Doubt about drilling road investment, jobs in Pennsylvania
Drillers in the Marcellus Shale in Pennsylvania like to tout their $411 million investment in road improvements, but what the effect of that investment has been is unclear according to the state's highway administration. Jon Schmitz reports for the Pittsburgh Post-Gazette that the state is studying the impact of heavy drilling equipment on the state's roads, county by county:
Some statistics quoted by PennDOT and state police officials at the event suggested that some bar-raising is needed. State police Maj. Harvey Cole Jr. said that in response to significant increases in truck traffic, the department had conducted 5,800 roadside inspections of industry trucks since January 2010 and found 13,000 driver and vehicle safety violations, including 2,800 serious enough to put the driver or truck out of service. In all, 42 percent of the inspections resulted in pulling drivers or vehicles out of service, he said. The national average for all truck inspections is 24 percent. "We've found that the industry has a higher out-of-service rate than the overall commercial vehicle industry," said Kevin Stewart, program administrator for the department's commercial vehicle safety section.
A spokesman for Pennsylvania's labor department is calling into question the 72,000 "new hires" made as a result of drilling in the Marcellus Shale, reports Paul McMullen at the Pittsburgh Tribune-Review:
Labor Department spokesman Christopher Manlove said new hires do not equate to new jobs. The difference, he said, is that new jobs are jobs that didn't exist previously, whereas new hires are jobs that became available due to employees resigning, retiring or being fired. Still, "we believe Marcellus Shale represents some of the fastest-growing employment opportunities," he said. Susan Christopherson, professor in the department of city and regional planning at Cornell University, agrees with Manlove's assessment. "According to federal policy, the difference between new hires and new jobs is that with a new hire you are getting credit for hiring you would have done anyway," she said.
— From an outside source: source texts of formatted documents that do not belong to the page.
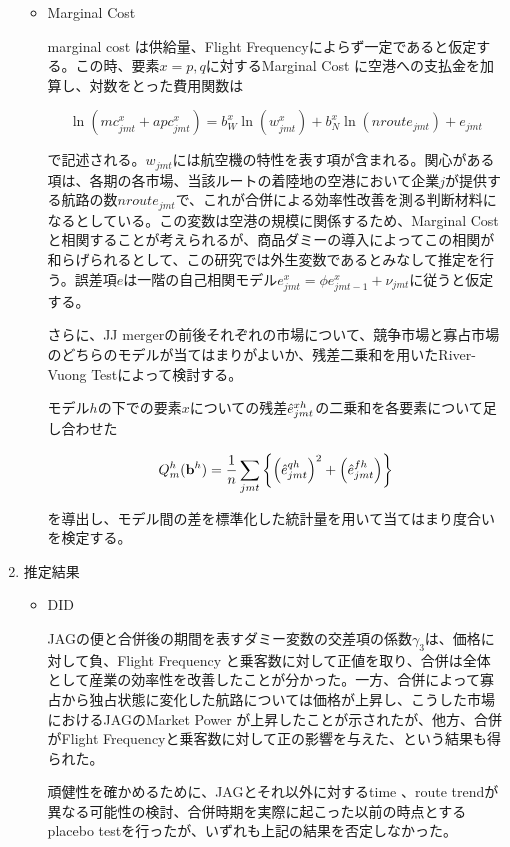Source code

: \documentclass{jsarticle}
\begin{document}
\begin{enumerate}
\begin{itemize}
\item Marginal Cost

marginal cost は供給量、Flight Frequencyによらず一定であると仮定する。この時、要素$x=p,q$に対するMarginal Cost に空港への支払金を加算し、対数をとった費用関数は

\[ \ln(mc_{jmt}^x + apc_{jmt}^x) = b_W^x \ln (w_{jmt}^x) 
+ b_N^x \ln(\textit{nroute}_{jmt}) + e_{jmt} \]

で記述される。$w_{jmt}$には航空機の特性を表す項が含まれる。関心がある項は、各期の各市場、当該ルートの着陸地の空港において企業$j$が提供する航路の数$\textit{nroute}_{jmt}$で、これが合併による効率性改善を測る判断材料になるとしている。この変数は空港の規模に関係するため、Marginal Costと相関することが考えられるが、商品ダミーの導入によってこの相関が和らげられるとして、この研究では外生変数であるとみなして推定を行う。誤差項$e$は一階の自己相関モデル$e_{jmt}^x = \phi e_{jmt-1}^x + \nu_{jmt}$に従うと仮定する。

さらに、JJ mergerの前後それぞれの市場について、競争市場と寡占市場のどちらのモデルが当てはまりがよいか、残差二乗和を用いたRiver-Vuong Testによって検討する。

モデル$h$の下での要素$x$についての残差$\Hat{e}_{jmt}^{xh}$の二乗和を各要素について足し合わせた

\[Q_m^h(\mathbf{b}^h) = \dfrac{1}{n} \sum_{jmt} 
\left\{ \left( \Hat{e}_{jmt}^{qh}\right)^2 +\left( \Hat{e}_{jmt}^{fh} \right) \right\} \]

を導出し、モデル間の差を標準化した統計量を用いて当てはまり度合いを検定する。

\end{itemize}

\item 推定結果

 \begin{itemize}
 
 \item DID
 
 JAGの便と合併後の期間を表すダミー変数の交差項の係数$\gamma_3$は、価格に対して負、Flight Frequency と乗客数に対して正値を取り、合併は全体として産業の効率性を改善したことが分かった。一方、合併によって寡占から独占状態に変化した航路については価格が上昇し、こうした市場におけるJAGのMarket Power が上昇したことが示されたが、他方、合併がFlight Frequencyと乗客数に対して正の影響を与えた、という結果も得られた。
 
 頑健性を確かめるために、JAGとそれ以外に対するtime 、route trendが異なる可能性の検討、合併時期を実際に起こった以前の時点とするplacebo testを行ったが、いずれも上記の結果を否定しなかった。
 

\end{itemize}
\end{enumerate}
\end{document}
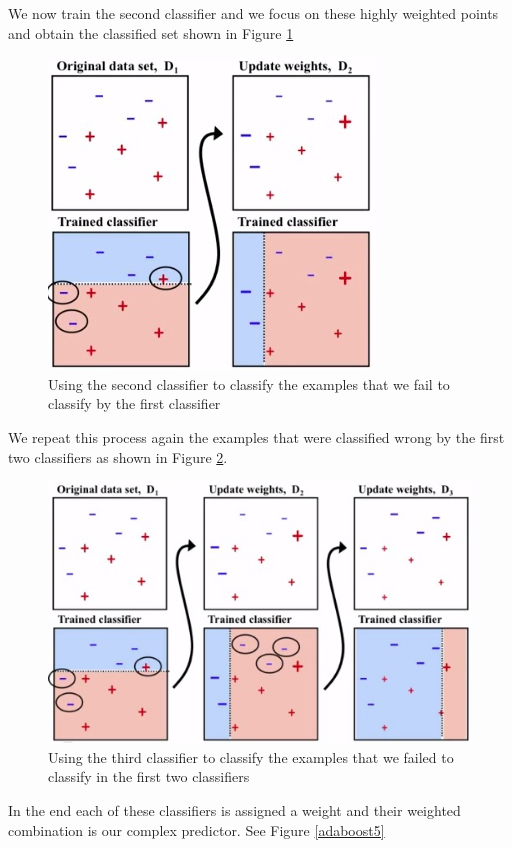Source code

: \documentclass[11pt,oneside,reqno]{amsart}
\theoremstyle{definition}
\theoremstyle{definition}
\theoremstyle{remark}
\numberwithin{equation}{section}
\numberwithin{equation}{section}
\begin{document}
We now train the second classifier and we focus on these highly weighted points and obtain the classified set shown in Figure \ref{adaboost3}
\begin{figure}[H]
  \centering
   {\includegraphics[scale=0.8]{boosting_4}
   \caption{Using the second classifier to classify the examples that we fail to classify by the first classifier}
  \label{adaboost3}}
\end{figure}
We repeat this process again the examples that were classified wrong by the first two classifiers as shown in Figure \ref{adaboost4}.
\begin{figure}[H]
  \centering
   {\includegraphics[scale=0.8]{boosting_5}
   \caption{Using the third classifier to classify the examples that we failed to classify in the first two classifiers}
  \label{adaboost4}}
\end{figure}
In the end each of these classifiers is assigned a weight and their weighted combination is our complex predictor. See Figure \ref{adaboost5}
\end{document}
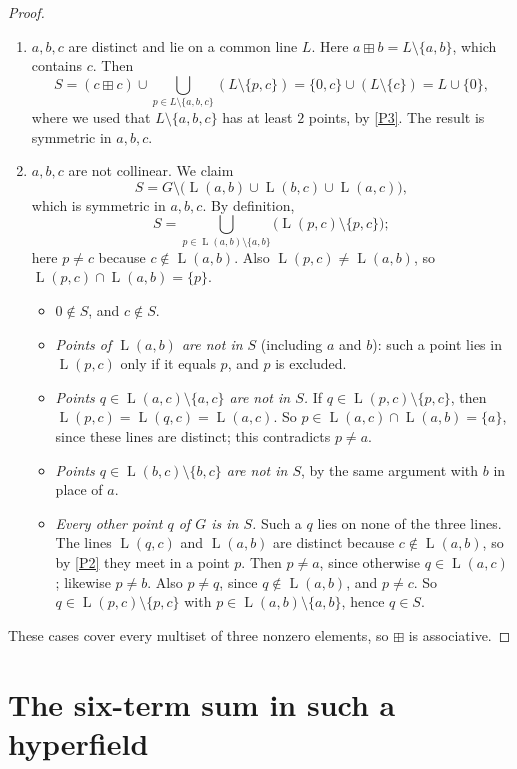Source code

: \documentclass[11pt]{article}
\theoremstyle{definition}
\theoremstyle{remark}
\newcommand{\bp}{\boxplus}
\DeclareMathOperator{\Ln}{L}
\begin{document}
\begin{proof}
\begin{enumerate}[label=\textup{Case \arabic*.},ref=\arabic*,leftmargin=*]
\item\label{case3} $a,b,c$ are distinct and lie on a common line $L$. Here $a\bp b=L\setminus\{a,b\}$, which contains $c$. Then
\[
S=(c\bp c)\cup\bigcup_{p\in L\setminus\{a,b,c\}}(L\setminus\{p,c\})=\{0,c\}\cup(L\setminus\{c\})=L\cup\{0\},
\]
where we used that $L\setminus\{a,b,c\}$ has at least $2$ points, by \ref{P3}. The result is symmetric in $a,b,c$.

\item\label{case4} $a,b,c$ are not collinear. We claim
\[
S=G\setminus\bigl(\Ln(a,b)\cup\Ln(b,c)\cup\Ln(a,c)\bigr),
\]
which is symmetric in $a,b,c$. By definition,
\[
S=\bigcup_{p\in\Ln(a,b)\setminus\{a,b\}}\bigl(\Ln(p,c)\setminus\{p,c\}\bigr);
\]
here $p\neq c$ because $c\notin\Ln(a,b)$. Also $\Ln(p,c)\neq\Ln(a,b)$, so $\Ln(p,c)\cap\Ln(a,b)=\{p\}$.
\begin{itemize}[nosep]
\item $0\notin S$, and $c\notin S$.
\item \emph{Points of $\Ln(a,b)$ are not in $S$} (including $a$ and $b$): such a point lies in $\Ln(p,c)$ only if it equals $p$, and $p$ is excluded.
\item \emph{Points $q\in\Ln(a,c)\setminus\{a,c\}$ are not in $S$.} If $q\in\Ln(p,c)\setminus\{p,c\}$, then $\Ln(p,c)=\Ln(q,c)=\Ln(a,c)$. So $p\in\Ln(a,c)\cap\Ln(a,b)=\{a\}$, since these lines are distinct; this contradicts $p\neq a$.
\item \emph{Points $q\in\Ln(b,c)\setminus\{b,c\}$ are not in $S$}, by the same argument with $b$ in place of $a$.
\item \emph{Every other point $q$ of $G$ is in $S$.} Such a $q$ lies on none of the three lines. The lines $\Ln(q,c)$ and $\Ln(a,b)$ are distinct because $c\notin\Ln(a,b)$, so by \ref{P2} they meet in a point $p$. Then $p\neq a$, since otherwise $q\in\Ln(a,c)$; likewise $p\neq b$. Also $p\neq q$, since $q\notin\Ln(a,b)$, and $p\neq c$. So $q\in\Ln(p,c)\setminus\{p,c\}$ with $p\in\Ln(a,b)\setminus\{a,b\}$, hence $q\in S$.
\end{itemize}
\end{enumerate}
These cases cover every multiset of three nonzero elements, so $\bp$ is associative.
\end{proof}

\section{The six-term sum in such a hyperfield}
\end{document}
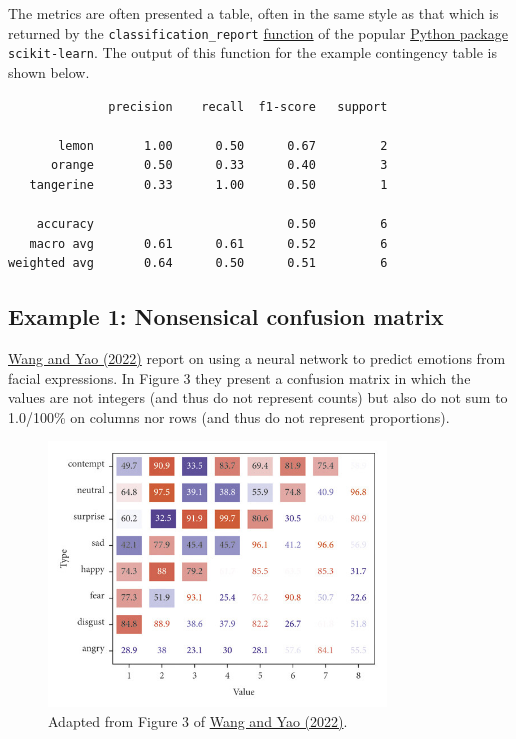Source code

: \documentclass[letterpaper, 12pt]{article}
\begin{document}
The metrics are often presented a table, often in the same style as that which is returned by the \verb|classification_report| \href{https://scikit-learn.org/stable/modules/generated/sklearn.metrics.classification_report.html}{function} of the popular \href{https://scikit-learn.org/stable/index.html}{Python package} \verb|scikit-learn|. The output of this function for the example contingency table is shown below.
\begin{center}
\begin{verbatim}
              precision    recall  f1-score   support

       lemon       1.00      0.50      0.67         2
      orange       0.50      0.33      0.40         3
   tangerine       0.33      1.00      0.50         1

    accuracy                           0.50         6
   macro avg       0.61      0.61      0.52         6
weighted avg       0.64      0.50      0.51         6
\end{verbatim}
\end{center}

\pagebreak

\subsection*{Example 1: Nonsensical confusion matrix}

\href{https://doi.org/10.1155/2022/6451199}{Wang and Yao (2022)} report on using a neural network to predict emotions from facial expressions. In Figure 3 they present a confusion matrix in which the values are not integers (and thus do not represent counts) but also do not sum to 1.0/100\% on columns nor rows (and thus do not represent proportions).

\begin{figure}[h!tbp]
    \centering
    \includegraphics[width=0.8\textwidth]{img/multiclass_classifiers/wang_and_yao_fig_3.jpg}
    \caption*{Adapted from Figure 3 of \href{https://doi.org/10.1155/2022/6451199}{Wang and Yao (2022)}.}
\end{figure}
\end{document}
At NPR, Elizabeth Shogren looks at the health concerns associated with natural gas drilling, particularly related to air quality:
In the hilly countryside of the southwest corner of Pennsylvania, Kristen Judy and her mother, Pam, are getting an early whiff of the air pollution problem that could be on the way from the Marcellus gas industry. "It just hits you in the face and about knocks you over," says Kristen Judy. "It smells like some kind of petroleum but you can't pinpoint it," Pam Judy adds. They're talking about fumes from a gas compressor station that went in three years ago just 700 feet from their house.
Ohio is on the cusp of opening up state parks for gas drilling, reports Bloomberg BusinessWeek. The governor has signaled that he'll sign a bill to that effect, that's already passed the legislature.